Sessions 1–4 were heuristic register matching against the kernel live-dump. Tonight was empirical disambiguation: stopped assuming and started asking the hardware what it actually sees.

u-boot eDP campaign — v10

Branch bin/wip-2026-04-17 on boltzmann:~/src/u-boot carries all vendor-sourced fixes on top of the earlier VOP2/eDP work:

  • hclk DT + driver wire-up.
  • Double-beat adp_write for the eDP controller (was a single-beat quirk).
  • init_video + set_video_format paths added.
  • DPCD enhanced-frame + downspread + training-pattern-disable writes completed.
  • DPCD SINK_STATUS (0x205) read after commit.
  • Alpha=0 bug in the u-boot stripe paint — vendor clusters blend incoming pixels

against VP2_DSP_BG=black with the source alpha.
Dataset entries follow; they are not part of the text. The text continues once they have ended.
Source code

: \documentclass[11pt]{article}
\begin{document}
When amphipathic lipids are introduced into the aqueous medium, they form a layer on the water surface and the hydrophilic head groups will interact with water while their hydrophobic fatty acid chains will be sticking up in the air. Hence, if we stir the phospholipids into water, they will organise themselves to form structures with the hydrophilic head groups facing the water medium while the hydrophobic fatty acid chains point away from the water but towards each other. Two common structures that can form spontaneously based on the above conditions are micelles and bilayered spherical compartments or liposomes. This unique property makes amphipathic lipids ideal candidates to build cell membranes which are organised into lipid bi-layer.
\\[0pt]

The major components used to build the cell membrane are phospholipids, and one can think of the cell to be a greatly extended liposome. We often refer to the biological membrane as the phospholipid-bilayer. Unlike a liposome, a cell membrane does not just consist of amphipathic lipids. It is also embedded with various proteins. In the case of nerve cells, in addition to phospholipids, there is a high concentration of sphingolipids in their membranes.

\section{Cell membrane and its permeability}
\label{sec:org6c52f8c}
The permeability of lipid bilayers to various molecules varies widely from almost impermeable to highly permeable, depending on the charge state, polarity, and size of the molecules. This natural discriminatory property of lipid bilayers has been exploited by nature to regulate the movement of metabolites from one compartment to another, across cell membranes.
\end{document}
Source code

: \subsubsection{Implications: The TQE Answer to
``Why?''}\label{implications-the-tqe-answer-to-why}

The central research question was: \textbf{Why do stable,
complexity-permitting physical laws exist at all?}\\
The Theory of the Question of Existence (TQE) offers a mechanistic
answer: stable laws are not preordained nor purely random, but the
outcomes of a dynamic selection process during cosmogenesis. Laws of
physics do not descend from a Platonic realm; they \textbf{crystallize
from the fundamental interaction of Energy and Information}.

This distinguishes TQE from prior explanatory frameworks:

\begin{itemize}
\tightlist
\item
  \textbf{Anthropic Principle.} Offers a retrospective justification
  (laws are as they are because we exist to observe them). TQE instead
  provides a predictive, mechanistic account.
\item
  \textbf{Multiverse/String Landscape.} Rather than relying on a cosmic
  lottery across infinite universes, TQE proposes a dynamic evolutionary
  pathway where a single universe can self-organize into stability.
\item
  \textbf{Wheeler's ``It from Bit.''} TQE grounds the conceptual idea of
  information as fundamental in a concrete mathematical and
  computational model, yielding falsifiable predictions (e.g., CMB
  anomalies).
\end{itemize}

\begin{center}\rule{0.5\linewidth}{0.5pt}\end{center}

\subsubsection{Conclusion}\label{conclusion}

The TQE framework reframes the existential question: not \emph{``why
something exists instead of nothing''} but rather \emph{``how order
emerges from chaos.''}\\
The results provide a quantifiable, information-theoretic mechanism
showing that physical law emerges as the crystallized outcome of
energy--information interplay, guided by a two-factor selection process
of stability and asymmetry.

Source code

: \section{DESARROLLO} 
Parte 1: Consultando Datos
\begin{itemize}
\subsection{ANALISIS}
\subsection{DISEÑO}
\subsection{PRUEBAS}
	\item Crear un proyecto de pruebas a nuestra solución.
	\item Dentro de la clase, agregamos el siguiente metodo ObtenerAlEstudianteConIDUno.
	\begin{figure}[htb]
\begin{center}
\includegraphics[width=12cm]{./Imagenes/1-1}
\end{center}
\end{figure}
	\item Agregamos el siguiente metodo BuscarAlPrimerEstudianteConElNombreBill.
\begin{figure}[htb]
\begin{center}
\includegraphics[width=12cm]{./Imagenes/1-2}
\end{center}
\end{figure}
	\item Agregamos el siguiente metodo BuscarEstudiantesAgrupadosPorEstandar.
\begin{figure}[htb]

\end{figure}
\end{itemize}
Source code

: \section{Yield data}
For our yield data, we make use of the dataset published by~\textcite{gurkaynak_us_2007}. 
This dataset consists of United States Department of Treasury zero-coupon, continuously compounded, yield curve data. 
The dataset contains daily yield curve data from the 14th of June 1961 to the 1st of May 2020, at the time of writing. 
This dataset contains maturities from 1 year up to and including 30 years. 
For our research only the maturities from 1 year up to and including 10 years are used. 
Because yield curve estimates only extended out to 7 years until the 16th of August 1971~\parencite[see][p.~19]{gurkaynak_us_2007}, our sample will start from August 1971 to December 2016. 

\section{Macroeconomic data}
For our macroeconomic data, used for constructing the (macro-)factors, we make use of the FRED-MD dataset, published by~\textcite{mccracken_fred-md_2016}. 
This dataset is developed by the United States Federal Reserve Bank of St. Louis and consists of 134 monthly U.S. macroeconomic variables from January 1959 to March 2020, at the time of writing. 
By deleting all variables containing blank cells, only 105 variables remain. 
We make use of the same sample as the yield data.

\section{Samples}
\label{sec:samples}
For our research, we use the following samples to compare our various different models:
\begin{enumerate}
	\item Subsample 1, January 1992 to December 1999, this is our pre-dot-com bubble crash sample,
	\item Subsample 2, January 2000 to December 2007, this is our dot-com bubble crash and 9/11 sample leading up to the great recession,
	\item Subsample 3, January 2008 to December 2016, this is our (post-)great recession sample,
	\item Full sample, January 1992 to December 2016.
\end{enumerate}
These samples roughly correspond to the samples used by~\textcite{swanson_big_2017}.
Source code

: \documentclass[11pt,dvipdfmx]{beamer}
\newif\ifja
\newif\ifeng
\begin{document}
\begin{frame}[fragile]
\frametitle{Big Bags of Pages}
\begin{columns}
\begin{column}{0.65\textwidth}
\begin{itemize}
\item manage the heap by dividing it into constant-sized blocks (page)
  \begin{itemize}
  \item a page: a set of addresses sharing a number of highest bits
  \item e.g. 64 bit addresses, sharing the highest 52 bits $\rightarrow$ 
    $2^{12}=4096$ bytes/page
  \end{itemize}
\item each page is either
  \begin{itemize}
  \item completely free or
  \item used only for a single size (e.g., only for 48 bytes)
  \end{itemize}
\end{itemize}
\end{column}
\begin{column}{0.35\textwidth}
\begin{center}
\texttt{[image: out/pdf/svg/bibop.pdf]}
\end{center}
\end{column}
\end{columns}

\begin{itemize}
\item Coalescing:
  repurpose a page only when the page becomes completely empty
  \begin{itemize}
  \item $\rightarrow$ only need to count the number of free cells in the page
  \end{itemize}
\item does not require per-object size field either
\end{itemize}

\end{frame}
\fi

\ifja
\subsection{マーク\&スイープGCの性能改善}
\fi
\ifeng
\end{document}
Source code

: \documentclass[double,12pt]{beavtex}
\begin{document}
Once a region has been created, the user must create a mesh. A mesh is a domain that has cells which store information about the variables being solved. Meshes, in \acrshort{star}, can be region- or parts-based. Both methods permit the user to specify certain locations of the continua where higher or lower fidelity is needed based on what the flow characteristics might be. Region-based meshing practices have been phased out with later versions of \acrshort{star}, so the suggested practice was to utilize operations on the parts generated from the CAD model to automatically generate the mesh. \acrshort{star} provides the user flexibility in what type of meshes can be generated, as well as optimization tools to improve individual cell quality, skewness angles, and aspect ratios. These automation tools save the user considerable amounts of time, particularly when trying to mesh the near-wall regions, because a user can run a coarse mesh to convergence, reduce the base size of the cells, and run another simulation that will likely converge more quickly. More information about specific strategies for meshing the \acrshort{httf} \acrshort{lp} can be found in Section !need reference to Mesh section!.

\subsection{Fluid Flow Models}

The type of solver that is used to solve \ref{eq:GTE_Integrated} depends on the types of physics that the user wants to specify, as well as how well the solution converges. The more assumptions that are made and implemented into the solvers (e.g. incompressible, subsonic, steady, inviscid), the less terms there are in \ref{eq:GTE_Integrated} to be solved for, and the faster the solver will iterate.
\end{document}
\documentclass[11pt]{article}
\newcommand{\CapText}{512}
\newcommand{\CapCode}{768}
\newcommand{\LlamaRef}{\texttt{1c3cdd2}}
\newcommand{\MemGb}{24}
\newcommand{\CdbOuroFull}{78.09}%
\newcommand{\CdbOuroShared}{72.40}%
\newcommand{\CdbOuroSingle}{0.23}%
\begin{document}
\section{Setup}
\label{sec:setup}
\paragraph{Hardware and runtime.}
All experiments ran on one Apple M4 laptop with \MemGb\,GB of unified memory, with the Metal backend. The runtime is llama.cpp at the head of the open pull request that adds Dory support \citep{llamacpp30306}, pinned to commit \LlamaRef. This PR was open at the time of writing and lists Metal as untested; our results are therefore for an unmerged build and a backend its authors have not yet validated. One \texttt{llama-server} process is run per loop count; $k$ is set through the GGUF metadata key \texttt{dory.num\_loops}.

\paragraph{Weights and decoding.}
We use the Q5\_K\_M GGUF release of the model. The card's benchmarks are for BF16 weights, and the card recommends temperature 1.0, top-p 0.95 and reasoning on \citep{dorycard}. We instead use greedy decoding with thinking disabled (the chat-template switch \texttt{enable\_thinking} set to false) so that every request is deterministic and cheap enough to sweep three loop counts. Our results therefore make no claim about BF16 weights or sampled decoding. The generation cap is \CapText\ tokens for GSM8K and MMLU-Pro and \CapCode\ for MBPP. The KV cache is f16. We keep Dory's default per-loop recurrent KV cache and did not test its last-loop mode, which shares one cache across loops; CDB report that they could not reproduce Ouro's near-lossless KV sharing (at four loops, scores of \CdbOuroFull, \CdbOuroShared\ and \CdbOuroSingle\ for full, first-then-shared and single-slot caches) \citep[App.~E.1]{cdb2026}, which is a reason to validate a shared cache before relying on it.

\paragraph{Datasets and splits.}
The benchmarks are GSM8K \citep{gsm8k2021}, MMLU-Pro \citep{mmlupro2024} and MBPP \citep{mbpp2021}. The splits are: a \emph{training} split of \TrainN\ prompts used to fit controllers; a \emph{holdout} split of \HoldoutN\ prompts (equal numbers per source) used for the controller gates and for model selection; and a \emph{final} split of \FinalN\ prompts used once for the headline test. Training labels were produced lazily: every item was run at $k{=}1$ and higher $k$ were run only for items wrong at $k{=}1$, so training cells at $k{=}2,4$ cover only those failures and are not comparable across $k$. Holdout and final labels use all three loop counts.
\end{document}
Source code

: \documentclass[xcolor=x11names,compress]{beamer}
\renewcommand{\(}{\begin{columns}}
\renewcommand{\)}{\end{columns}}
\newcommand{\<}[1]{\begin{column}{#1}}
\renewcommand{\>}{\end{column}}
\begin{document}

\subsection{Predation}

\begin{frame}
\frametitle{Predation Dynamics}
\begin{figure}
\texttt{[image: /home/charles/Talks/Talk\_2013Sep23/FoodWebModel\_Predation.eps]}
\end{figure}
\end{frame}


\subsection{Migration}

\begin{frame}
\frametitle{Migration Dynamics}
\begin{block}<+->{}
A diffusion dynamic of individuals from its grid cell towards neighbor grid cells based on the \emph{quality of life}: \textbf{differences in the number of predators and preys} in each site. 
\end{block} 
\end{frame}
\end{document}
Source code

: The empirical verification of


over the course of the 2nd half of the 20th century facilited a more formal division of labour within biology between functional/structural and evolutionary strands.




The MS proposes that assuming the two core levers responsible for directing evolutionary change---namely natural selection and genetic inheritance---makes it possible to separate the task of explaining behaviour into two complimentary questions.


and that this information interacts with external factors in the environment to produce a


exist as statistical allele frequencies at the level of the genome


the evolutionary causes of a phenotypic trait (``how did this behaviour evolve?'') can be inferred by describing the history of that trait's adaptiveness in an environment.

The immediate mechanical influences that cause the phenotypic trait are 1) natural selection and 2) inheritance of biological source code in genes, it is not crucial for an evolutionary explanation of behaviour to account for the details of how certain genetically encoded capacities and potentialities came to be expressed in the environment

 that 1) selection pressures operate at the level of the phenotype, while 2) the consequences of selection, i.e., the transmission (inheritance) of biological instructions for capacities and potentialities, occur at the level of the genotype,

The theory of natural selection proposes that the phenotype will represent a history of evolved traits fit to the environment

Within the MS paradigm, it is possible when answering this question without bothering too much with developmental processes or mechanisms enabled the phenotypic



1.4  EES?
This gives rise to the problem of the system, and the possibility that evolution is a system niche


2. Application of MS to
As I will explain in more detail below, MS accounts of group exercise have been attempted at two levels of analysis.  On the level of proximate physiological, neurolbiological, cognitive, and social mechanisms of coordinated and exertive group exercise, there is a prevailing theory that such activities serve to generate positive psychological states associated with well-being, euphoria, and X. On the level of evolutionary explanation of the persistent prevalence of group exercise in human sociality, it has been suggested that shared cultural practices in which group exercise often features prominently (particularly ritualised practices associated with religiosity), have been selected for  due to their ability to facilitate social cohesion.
Alpha-0 = source×0 = black

  field regardless of colour. Fixed in v10.
* ''dclk_vop2'' rate was wrong in u-boot (~136 MHz vs the kernel 147.69 MHz);
  fixed by pre-selecting ''V0PLL'' as parent before ''clk_set_rate()'' so the u-boot
  clock driver takes the retune path instead of picking the nearest matching divider
  on the default ancestor.
* VOP MMU disable hypothesis explored; MMU was already bypassed by reset — commit
  reverted, only the diagnostic code remains.

What this unlocked

  • Link trains at HBR×2 without errors.
  • Panel DPCD SINK_STATUS reports IN_SYNC — panel sees a valid stream.
  • Backlight on.
  • BIST colour bars display on the panel (PHY-internal pattern generator driving

the main link). DP TX, PHY, cable, panel, backlight are all healthy.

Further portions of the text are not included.